• [WORK TO COMPLETE]
Which lines below include "policy"? Copy them all.

• [Source texts of formatted documents]
┄┄┄┄┄┄┄┄┄┄┄┄┄┄┄┄┄┄┄┄

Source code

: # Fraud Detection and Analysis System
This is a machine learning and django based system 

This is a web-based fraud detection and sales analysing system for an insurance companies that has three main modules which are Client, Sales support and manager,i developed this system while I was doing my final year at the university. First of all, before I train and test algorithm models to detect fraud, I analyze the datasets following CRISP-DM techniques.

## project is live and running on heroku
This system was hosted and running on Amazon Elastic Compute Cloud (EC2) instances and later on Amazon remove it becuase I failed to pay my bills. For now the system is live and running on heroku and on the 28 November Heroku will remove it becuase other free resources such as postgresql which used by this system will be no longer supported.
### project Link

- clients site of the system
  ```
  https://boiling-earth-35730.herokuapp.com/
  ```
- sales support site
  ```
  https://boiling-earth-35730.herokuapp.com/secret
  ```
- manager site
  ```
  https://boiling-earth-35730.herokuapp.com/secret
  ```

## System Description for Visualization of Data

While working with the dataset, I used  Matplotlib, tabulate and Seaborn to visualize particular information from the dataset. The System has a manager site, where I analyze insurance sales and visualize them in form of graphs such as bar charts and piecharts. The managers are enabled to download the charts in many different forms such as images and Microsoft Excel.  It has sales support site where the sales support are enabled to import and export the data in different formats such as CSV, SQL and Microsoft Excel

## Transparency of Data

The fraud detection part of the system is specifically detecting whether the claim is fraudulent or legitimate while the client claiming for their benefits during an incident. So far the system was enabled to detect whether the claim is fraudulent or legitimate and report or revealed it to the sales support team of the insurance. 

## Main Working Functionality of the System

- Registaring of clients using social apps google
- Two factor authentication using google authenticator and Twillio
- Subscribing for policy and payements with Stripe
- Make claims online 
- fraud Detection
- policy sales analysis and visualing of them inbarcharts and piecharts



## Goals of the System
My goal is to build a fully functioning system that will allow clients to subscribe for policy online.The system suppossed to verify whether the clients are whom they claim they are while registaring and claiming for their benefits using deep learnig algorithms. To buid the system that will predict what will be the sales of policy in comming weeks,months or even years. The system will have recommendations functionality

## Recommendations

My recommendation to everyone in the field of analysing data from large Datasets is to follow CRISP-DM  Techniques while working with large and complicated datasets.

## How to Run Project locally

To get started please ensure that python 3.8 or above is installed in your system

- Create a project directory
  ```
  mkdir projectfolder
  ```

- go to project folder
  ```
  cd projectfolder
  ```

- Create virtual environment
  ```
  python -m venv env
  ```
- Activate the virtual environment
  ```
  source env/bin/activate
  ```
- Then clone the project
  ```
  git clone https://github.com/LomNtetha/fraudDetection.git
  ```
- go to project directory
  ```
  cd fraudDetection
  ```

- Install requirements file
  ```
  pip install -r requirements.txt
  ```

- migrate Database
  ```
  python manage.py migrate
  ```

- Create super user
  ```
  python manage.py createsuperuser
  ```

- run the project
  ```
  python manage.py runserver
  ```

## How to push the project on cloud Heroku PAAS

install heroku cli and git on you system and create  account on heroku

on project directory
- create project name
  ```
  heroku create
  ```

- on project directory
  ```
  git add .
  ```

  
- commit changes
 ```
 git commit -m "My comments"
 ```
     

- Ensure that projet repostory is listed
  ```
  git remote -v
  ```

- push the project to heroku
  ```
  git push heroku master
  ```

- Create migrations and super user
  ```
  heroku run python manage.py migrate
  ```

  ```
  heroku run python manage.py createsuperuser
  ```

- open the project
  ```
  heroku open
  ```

┄┄┄┄┄┄┄┄┄┄┄┄┄┄┄┄┄┄┄┄

• [ANSWER TO THIS PROBLEM]
- Subscribing for policy and payements with Stripe
- policy sales analysis and visualing of them inbarcharts and piecharts
My goal is to build a fully functioning system that will allow clients to subscribe for policy online.The system suppossed to verify whether the clients are whom they claim they are while registaring and claiming for their benefits using deep learnig algorithms. To buid the system that will predict what will be the sales of policy in comming weeks,months or even years. The system will have recommendations functionality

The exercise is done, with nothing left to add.